Despite significant advancements in dental composite technologies, effective treatment of oral diseases remains a clinical challenge. This study focuses on the synthesis and characterization of hydroxyapatite (HAp) powder modified with titanium oxide (TiO2)  nanoparticles, aiming to enhance its physicochemical and biological properties for dental applications. The composite was synthesized via the sol–gel method, and its structural integrity was confirmed through Fourier Transform Infrared Spectroscopy (FTIR) and X-ray Diffraction (XRD), indicating successful formation of the HAp phase. Scanning Electron Microscopy (SEM) revealed a uniform distribution of TiO2 nanoparticles and strong interfacial bonding within the HAp matrix. Thermogravimetric Analysis (TGA) demonstrated improved thermal stability in the TiO2-doped HAp compared to pure HAp. Biocompatibility was assessed using the MTT assay on osteoblast cells, showing 82% cell viability, which reflects excellent cytocompatibility.

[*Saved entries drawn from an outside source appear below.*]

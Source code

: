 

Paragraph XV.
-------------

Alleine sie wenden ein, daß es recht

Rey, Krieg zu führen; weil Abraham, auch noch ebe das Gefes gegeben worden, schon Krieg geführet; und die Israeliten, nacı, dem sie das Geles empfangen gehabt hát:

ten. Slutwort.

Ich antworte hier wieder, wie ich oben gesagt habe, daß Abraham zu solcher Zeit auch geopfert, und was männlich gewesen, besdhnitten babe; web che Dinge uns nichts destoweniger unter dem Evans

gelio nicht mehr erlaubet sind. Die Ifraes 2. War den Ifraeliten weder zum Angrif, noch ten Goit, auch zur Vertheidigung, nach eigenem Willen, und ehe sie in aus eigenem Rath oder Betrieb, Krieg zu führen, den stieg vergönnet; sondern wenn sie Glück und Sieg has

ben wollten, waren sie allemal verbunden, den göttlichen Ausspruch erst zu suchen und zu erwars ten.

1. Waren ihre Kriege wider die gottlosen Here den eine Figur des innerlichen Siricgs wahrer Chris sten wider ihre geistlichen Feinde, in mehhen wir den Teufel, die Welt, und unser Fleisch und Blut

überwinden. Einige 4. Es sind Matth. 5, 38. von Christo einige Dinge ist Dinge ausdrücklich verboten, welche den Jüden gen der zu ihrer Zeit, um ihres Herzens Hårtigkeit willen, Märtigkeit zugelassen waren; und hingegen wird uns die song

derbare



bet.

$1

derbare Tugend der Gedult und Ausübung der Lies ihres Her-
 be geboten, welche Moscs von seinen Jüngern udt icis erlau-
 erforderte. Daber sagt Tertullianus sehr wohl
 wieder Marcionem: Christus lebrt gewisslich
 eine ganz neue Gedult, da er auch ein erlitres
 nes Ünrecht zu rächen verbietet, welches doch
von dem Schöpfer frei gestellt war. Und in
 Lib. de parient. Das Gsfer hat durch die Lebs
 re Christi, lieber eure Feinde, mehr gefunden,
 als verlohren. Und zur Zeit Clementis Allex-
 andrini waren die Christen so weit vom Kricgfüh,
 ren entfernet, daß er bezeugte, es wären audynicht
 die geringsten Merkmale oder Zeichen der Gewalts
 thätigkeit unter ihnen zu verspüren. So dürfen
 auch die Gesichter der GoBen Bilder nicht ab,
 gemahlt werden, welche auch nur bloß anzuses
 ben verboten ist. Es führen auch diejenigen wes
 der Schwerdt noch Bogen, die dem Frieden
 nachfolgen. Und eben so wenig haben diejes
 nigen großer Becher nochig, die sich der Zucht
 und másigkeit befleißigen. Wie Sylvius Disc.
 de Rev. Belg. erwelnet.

These results suggest that TiO2 incorporation not only enhances the thermal and structural properties of hydroxyapatite but also supports cell proliferation, making it a promising candidate for dental restoration  and broader biomedical applications. The study provides a foundation for future development of bioactive materials tailored for  regenerative dentistry and implantology.